■ **Data supplied**:
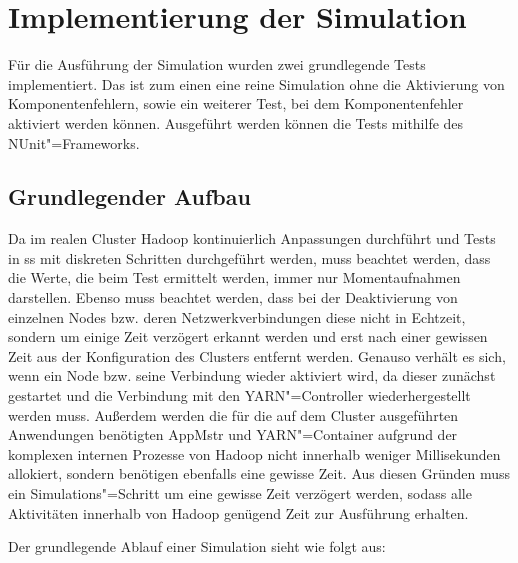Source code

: \section{Implementierung der Simulation}
\label{sec:implSimulation}

Für die Ausführung der Simulation wurden zwei grundlegende Tests implementiert.
Das ist zum einen eine reine Simulation ohne die Aktivierung von Komponentenfehlern, sowie ein weiterer Test, bei dem Komponentenfehler aktiviert werden können.
Ausgeführt werden können die Tests mithilfe des NUnit"=Frameworks.

\subsection{Grundlegender Aufbau}
\label{subsec:simulationBasics}

Da im realen Cluster Hadoop kontinuierlich Anpassungen durchführt und Tests in \ac{ss} mit diskreten Schritten durchgeführt werden, muss beachtet werden, dass die Werte, die beim Test ermittelt werden, immer nur Momentaufnahmen darstellen.
Ebenso muss beachtet werden, dass bei der Deaktivierung von einzelnen Nodes bzw. deren Netzwerkverbindungen diese nicht in Echtzeit, sondern um einige Zeit verzögert erkannt werden und erst nach einer gewissen Zeit aus der Konfiguration des Clusters entfernt werden.
Genauso verhält es sich, wenn ein Node bzw. seine Verbindung wieder aktiviert wird, da dieser zunächst gestartet und die Verbindung mit den YARN"=Controller wiederhergestellt werden muss.
Außerdem werden die für die auf dem Cluster ausgeführten Anwendungen benötigten \ac{AppMstr} und YARN"=Container aufgrund der komplexen internen Prozesse von Hadoop nicht innerhalb weniger Millisekunden allokiert, sondern benötigen ebenfalls eine gewisse Zeit.
Aus diesen Gründen muss ein Simulations"=Schritt um eine gewisse Zeit verzögert werden, sodass alle Aktivitäten innerhalb von Hadoop genügend Zeit zur Ausführung erhalten.

Der grundlegende Ablauf einer Simulation sieht wie folgt aus:

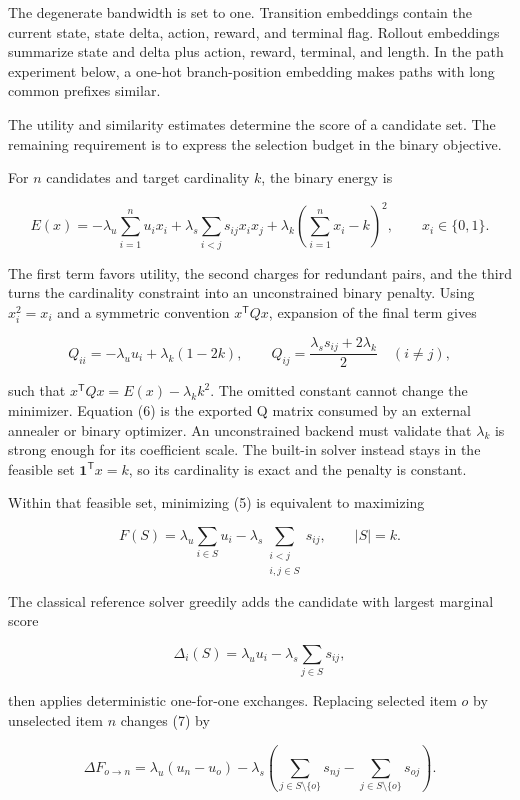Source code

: \documentclass{strategynet-journal}
\begin{document}
The degenerate bandwidth is set to one.  Transition embeddings contain the
current state, state delta, action, reward, and terminal flag.  Rollout
embeddings summarize state and delta plus action, reward, terminal, and length.
In the path experiment below, a one-hot branch-position embedding makes paths
with long common prefixes similar.

The utility and similarity estimates determine the score of a candidate set.
The remaining requirement is to express the selection budget in the binary
objective.

For $n$ candidates and target cardinality $k$, the binary energy is

\[
 E(x)=
 -\lambda_u\sum_{i=1}^{n}u_i x_i
 +\lambda_s\sum_{i<j}s_{ij}x_ix_j
 +\lambda_k\left(\sum_{i=1}^{n}x_i-k\right)^2,
 \qquad x_i\in\{0,1\}.
 \tag{5}
\]

The first term favors utility, the second charges for redundant pairs, and the
third turns the cardinality constraint into an unconstrained binary penalty.
Using $x_i^2=x_i$ and a symmetric convention $x^{\mathsf T}Qx$, expansion of
the final term gives

\[
 Q_{ii}=-\lambda_u u_i+\lambda_k(1-2k),
 \qquad
 Q_{ij}=\frac{\lambda_s s_{ij}+2\lambda_k}{2}\quad(i\ne j),
 \tag{6}
\]

such that $x^{\mathsf T}Qx=E(x)-\lambda_k k^2$.  The omitted constant cannot
change the minimizer.  Equation (6) is the exported Q matrix consumed by an
external annealer or binary optimizer.  An unconstrained backend must validate
that $\lambda_k$ is strong enough for its coefficient scale.  The built-in
solver instead stays in the feasible set $\mathbf{1}^{\mathsf T}x=k$, so its
cardinality is exact and the penalty is constant.

Within that feasible set, minimizing (5) is equivalent to maximizing

\[
 F(S)=\lambda_u\sum_{i\in S}u_i
      -\lambda_s\sum_{\substack{i<j\\i,j\in S}}s_{ij},
 \qquad |S|=k .
 \tag{7}
\]

The classical reference solver greedily adds the candidate with largest
marginal score

\[
 \Delta_i(S)=\lambda_u u_i-\lambda_s\sum_{j\in S}s_{ij},
 \tag{8}
\]

then applies deterministic one-for-one exchanges.  Replacing selected item
$o$ by unselected item $n$ changes (7) by

\[
 \Delta F_{o\rightarrow n}
 =\lambda_u(u_n-u_o)
 -\lambda_s\!\left(
   \sum_{j\in S\setminus\{o\}}s_{nj}
   -\sum_{j\in S\setminus\{o\}}s_{oj}
 \right).
 \tag{9}
\]
\end{document}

■ **Exercise**: What is the number of lines in the records that hold "YARN"? Give the number by itself.

■ **Response area**: 2